'''

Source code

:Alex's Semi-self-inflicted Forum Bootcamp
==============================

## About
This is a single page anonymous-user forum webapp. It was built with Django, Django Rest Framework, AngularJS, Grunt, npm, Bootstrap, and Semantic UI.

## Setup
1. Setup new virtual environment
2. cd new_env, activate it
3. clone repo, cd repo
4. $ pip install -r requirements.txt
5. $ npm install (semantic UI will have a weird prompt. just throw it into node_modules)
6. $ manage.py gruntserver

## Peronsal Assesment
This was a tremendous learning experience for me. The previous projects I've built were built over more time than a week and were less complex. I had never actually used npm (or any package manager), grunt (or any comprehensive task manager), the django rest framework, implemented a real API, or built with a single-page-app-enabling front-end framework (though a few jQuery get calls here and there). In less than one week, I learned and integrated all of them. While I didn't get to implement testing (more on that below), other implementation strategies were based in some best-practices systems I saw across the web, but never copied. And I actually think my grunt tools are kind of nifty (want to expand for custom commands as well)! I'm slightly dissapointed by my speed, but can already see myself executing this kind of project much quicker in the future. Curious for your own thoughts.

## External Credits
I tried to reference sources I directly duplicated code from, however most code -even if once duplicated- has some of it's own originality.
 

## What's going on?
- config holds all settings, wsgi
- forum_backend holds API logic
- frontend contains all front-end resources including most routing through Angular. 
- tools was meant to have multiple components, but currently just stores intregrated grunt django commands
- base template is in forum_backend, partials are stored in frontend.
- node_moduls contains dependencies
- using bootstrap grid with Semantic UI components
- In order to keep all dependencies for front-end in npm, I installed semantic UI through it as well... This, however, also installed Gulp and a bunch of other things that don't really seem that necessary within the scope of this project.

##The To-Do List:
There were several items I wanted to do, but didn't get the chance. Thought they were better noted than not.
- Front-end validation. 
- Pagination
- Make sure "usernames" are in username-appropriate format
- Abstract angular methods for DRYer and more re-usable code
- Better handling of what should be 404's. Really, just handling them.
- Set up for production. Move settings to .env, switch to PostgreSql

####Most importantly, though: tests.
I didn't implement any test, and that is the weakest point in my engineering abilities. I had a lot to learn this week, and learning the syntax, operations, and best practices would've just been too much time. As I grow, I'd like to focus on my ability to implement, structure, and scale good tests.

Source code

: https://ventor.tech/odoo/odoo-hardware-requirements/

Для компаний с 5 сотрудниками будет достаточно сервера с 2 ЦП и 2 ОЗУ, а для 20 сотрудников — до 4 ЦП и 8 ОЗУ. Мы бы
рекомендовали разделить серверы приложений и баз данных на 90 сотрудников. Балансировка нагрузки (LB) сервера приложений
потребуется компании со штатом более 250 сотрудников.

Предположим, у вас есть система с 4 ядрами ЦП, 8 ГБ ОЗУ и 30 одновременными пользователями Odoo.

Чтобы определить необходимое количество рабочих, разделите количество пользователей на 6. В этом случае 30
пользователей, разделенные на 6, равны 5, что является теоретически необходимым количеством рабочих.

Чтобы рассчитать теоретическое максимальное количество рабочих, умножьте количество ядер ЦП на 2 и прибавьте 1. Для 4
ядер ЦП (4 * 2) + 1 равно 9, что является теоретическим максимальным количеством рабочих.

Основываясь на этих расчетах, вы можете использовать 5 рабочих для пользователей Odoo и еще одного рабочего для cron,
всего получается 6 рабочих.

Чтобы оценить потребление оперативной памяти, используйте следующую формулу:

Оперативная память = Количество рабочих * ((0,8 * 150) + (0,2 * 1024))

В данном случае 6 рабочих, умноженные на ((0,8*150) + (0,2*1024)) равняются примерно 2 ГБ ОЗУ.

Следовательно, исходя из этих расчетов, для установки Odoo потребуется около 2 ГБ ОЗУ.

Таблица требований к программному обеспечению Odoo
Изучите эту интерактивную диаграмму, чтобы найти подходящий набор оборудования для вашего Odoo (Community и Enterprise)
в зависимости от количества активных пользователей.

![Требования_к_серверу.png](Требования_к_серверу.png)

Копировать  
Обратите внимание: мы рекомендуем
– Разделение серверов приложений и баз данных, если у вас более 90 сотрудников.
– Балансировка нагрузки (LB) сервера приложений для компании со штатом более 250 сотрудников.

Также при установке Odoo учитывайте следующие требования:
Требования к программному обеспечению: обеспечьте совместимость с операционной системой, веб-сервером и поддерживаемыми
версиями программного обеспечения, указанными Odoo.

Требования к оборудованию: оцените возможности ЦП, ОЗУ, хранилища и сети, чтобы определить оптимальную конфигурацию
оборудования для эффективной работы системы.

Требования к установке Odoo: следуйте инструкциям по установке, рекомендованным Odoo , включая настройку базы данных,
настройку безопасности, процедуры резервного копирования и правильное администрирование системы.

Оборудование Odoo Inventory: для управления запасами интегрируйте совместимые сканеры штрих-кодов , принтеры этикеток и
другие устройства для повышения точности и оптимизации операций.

'''

Please find every line in the listing that holds the string "системы" and copy it.

*Task output*.
оборудования для эффективной работы системы.
настройку безопасности, процедуры резервного копирования и правильное администрирование системы.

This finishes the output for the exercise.